What the task requires: Going line by line through the entries below, note each one with "cdots", then report how many there are and nothing else.

### Information ###

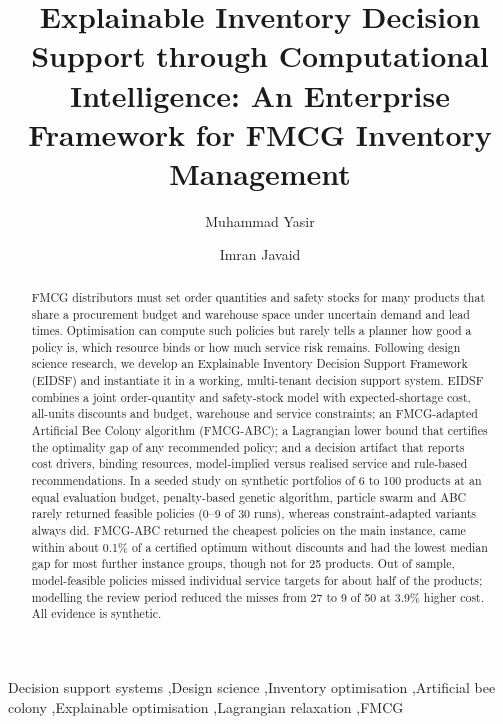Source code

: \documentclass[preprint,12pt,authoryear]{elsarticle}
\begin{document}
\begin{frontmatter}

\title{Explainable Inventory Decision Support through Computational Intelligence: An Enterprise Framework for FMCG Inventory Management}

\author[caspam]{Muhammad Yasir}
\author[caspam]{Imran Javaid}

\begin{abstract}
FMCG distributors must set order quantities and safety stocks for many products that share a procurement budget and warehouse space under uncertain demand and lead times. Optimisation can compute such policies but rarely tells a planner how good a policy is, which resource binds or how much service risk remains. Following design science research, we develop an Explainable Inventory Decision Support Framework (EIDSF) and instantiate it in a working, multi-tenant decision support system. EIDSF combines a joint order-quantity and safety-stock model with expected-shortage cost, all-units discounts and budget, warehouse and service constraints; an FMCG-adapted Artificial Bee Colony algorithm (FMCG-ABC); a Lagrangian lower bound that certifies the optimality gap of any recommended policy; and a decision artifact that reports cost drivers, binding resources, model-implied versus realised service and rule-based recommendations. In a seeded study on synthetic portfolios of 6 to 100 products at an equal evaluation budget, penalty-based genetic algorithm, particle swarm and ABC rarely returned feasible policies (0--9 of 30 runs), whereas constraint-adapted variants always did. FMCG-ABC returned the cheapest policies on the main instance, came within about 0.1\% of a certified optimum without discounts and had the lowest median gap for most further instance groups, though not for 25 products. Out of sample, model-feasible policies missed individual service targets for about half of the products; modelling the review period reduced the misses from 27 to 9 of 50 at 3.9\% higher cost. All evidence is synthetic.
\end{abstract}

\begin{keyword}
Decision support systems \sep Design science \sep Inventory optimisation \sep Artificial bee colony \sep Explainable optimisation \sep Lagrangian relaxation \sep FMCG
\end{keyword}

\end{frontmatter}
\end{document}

###
### Information ###

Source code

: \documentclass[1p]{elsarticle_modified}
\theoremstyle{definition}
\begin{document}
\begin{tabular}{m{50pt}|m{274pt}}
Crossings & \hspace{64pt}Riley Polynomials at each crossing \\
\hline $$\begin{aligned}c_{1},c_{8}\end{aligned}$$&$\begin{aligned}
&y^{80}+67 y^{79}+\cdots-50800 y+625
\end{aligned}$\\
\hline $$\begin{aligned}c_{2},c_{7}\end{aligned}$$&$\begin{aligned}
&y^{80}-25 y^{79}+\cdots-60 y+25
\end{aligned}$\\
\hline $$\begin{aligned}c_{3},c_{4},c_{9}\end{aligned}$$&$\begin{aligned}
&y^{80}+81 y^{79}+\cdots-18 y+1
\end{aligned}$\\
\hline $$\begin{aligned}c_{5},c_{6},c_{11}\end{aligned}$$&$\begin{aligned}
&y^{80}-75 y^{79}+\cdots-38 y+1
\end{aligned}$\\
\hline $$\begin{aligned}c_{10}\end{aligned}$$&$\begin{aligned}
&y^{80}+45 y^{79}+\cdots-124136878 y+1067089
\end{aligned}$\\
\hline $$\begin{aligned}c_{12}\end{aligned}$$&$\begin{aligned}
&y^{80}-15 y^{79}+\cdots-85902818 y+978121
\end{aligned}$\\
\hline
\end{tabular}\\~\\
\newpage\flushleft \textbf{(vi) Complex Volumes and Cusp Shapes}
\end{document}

###
### Information ###

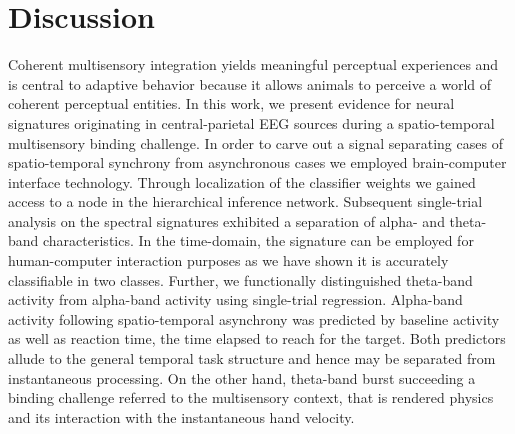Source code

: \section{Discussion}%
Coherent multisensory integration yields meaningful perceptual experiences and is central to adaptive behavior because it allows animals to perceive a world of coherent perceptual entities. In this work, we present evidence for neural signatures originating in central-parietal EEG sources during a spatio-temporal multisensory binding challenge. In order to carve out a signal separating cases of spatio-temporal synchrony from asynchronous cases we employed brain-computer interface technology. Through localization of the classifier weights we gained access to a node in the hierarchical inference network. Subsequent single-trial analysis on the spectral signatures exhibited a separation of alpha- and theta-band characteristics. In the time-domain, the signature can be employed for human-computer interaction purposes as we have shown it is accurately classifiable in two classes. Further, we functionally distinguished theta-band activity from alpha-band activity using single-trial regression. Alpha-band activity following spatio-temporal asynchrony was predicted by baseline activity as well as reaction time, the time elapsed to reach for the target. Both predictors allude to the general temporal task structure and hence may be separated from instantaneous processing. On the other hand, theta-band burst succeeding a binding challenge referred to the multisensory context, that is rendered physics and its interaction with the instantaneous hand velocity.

###

Solution for this exercise: 6